PROBLEM TO SOLVE -> Please copy every line from the following entries in which the word "pushed" appears.

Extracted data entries
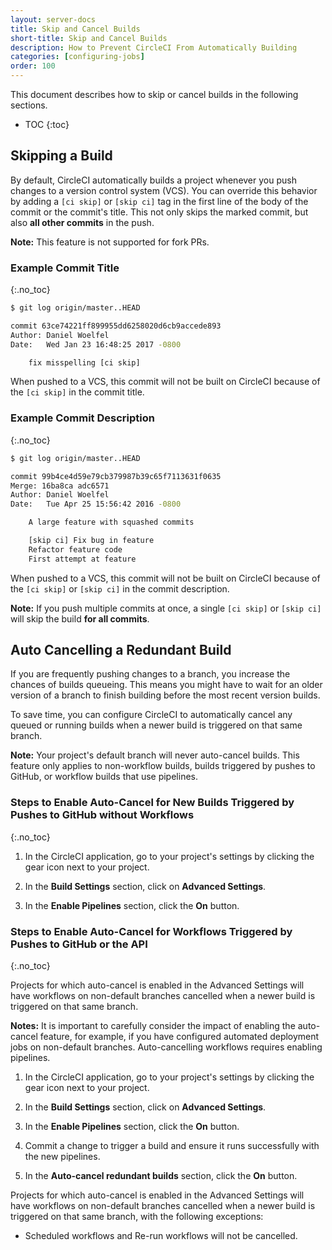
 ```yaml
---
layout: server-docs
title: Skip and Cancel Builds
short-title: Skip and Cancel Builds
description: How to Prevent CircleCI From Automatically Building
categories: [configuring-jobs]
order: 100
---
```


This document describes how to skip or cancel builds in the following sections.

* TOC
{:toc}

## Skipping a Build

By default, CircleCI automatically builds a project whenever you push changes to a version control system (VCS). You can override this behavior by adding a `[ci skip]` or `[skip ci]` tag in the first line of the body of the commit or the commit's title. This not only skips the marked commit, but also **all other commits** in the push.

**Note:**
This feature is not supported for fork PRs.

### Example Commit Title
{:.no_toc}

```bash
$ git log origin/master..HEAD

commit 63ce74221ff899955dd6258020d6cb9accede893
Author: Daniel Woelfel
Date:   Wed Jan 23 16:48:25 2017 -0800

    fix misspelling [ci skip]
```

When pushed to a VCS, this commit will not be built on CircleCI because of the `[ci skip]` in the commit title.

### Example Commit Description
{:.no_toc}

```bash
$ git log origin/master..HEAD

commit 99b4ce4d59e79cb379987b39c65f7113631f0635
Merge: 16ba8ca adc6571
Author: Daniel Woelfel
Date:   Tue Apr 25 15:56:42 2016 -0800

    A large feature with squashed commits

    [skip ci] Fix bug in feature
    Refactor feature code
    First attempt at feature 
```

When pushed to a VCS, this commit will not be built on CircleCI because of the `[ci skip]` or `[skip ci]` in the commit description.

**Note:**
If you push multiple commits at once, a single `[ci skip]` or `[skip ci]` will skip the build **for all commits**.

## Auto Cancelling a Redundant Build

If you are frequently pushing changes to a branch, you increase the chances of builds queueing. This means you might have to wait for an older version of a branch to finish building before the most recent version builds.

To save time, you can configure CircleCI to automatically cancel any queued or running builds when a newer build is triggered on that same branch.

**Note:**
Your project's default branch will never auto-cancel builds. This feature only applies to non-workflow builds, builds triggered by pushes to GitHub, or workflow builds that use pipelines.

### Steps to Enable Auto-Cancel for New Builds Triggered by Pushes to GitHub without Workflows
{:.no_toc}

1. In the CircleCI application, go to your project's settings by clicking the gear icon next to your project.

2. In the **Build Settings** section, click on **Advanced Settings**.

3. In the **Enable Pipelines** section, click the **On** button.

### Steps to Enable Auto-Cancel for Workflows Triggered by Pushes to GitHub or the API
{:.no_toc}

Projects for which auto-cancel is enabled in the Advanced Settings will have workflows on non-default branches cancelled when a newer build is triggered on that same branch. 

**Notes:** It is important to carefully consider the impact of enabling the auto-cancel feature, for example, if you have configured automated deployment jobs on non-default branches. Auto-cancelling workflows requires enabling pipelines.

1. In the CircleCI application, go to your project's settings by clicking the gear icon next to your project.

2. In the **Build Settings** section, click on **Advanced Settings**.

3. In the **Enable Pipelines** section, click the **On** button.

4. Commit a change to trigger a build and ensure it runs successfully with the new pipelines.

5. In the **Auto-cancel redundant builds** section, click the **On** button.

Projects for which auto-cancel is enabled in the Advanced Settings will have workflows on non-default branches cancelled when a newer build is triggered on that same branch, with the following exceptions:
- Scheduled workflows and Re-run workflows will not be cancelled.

RESULT ->
When pushed to a VCS, this commit will not be built on CircleCI because of the `[ci skip]` in the commit title.
When pushed to a VCS, this commit will not be built on CircleCI because of the `[ci skip]` or `[skip ci]` in the commit description.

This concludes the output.